Work to be completed: The response must restate all of the data word for word.

Exercise materials:

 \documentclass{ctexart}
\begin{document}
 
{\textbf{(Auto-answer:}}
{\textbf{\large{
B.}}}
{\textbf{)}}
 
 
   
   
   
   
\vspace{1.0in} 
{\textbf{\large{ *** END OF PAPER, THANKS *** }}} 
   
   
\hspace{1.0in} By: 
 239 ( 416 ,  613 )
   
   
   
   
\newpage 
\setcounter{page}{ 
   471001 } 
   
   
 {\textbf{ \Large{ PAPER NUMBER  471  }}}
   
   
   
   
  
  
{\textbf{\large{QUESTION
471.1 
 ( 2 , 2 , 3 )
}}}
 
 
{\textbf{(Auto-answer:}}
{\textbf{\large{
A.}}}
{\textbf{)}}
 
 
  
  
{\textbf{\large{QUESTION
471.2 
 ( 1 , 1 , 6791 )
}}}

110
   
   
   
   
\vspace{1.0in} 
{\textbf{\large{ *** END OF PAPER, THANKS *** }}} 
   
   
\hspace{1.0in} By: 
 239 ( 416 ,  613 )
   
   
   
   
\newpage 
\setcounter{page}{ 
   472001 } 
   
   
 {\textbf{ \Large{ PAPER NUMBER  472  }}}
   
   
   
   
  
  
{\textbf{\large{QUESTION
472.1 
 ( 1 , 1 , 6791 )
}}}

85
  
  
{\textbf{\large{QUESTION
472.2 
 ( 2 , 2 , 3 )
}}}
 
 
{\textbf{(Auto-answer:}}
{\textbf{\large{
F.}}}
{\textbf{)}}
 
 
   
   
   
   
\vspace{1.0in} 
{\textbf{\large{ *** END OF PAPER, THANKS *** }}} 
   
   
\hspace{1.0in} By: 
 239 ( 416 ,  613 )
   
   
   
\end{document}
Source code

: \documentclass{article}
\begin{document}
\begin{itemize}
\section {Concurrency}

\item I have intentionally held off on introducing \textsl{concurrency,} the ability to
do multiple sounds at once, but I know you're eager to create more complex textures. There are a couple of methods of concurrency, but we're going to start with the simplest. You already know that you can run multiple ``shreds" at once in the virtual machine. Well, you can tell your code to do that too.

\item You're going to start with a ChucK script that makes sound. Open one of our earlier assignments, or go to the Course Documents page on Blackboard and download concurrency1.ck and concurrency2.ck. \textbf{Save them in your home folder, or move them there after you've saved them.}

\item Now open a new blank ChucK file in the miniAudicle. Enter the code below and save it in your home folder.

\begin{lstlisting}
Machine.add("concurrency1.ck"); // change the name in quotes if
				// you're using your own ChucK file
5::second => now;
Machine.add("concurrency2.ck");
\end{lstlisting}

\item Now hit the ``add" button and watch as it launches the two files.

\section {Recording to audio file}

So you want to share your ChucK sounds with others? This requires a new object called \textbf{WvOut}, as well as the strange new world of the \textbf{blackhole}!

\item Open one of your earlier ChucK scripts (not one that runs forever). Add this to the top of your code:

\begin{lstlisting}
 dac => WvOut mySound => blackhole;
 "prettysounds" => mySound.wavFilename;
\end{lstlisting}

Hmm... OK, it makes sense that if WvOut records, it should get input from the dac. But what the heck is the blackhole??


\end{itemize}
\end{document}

Solution:
 \documentclass{ctexart}
\begin{document}
 
{\textbf{(Auto-answer:}}
{\textbf{\large{
B.}}}
{\textbf{)}}
 
 
   
   
   
   
\vspace{1.0in} 
{\textbf{\large{ *** END OF PAPER, THANKS *** }}} 
   
   
\hspace{1.0in} By: 
 239 ( 416 ,  613 )
   
   
   
   
\newpage 
\setcounter{page}{ 
   471001 } 
   
   
 {\textbf{ \Large{ PAPER NUMBER  471  }}}
   
   
   
   
  
  
{\textbf{\large{QUESTION
471.1 
 ( 2 , 2 , 3 )
}}}
 
 
{\textbf{(Auto-answer:}}
{\textbf{\large{
A.}}}
{\textbf{)}}
 
 
  
  
{\textbf{\large{QUESTION
471.2 
 ( 1 , 1 , 6791 )
}}}

110
   
   
   
   
\vspace{1.0in} 
{\textbf{\large{ *** END OF PAPER, THANKS *** }}} 
   
   
\hspace{1.0in} By: 
 239 ( 416 ,  613 )
   
   
   
   
\newpage 
\setcounter{page}{ 
   472001 } 
   
   
 {\textbf{ \Large{ PAPER NUMBER  472  }}}
   
   
   
   
  
  
{\textbf{\large{QUESTION
472.1 
 ( 1 , 1 , 6791 )
}}}

85
  
  
{\textbf{\large{QUESTION
472.2 
 ( 2 , 2 , 3 )
}}}
 
 
{\textbf{(Auto-answer:}}
{\textbf{\large{
F.}}}
{\textbf{)}}
 
 
   
   
   
   
\vspace{1.0in} 
{\textbf{\large{ *** END OF PAPER, THANKS *** }}} 
   
   
\hspace{1.0in} By: 
 239 ( 416 ,  613 )
   
   
   
\end{document}
Source code

: \documentclass{article}
\begin{document}
\begin{itemize}
\section {Concurrency}

\item I have intentionally held off on introducing \textsl{concurrency,} the ability to
do multiple sounds at once, but I know you're eager to create more complex textures. There are a couple of methods of concurrency, but we're going to start with the simplest. You already know that you can run multiple ``shreds" at once in the virtual machine. Well, you can tell your code to do that too.

\item You're going to start with a ChucK script that makes sound. Open one of our earlier assignments, or go to the Course Documents page on Blackboard and download concurrency1.ck and concurrency2.ck. \textbf{Save them in your home folder, or move them there after you've saved them.}

\item Now open a new blank ChucK file in the miniAudicle. Enter the code below and save it in your home folder.

\begin{lstlisting}
Machine.add("concurrency1.ck"); // change the name in quotes if
				// you're using your own ChucK file
5::second => now;
Machine.add("concurrency2.ck");
\end{lstlisting}

\item Now hit the ``add" button and watch as it launches the two files.

\section {Recording to audio file}

So you want to share your ChucK sounds with others? This requires a new object called \textbf{WvOut}, as well as the strange new world of the \textbf{blackhole}!

\item Open one of your earlier ChucK scripts (not one that runs forever). Add this to the top of your code:

\begin{lstlisting}
 dac => WvOut mySound => blackhole;
 "prettysounds" => mySound.wavFilename;
\end{lstlisting}

Hmm... OK, it makes sense that if WvOut records, it should get input from the dac. But what the heck is the blackhole??


\end{itemize}
\end{document}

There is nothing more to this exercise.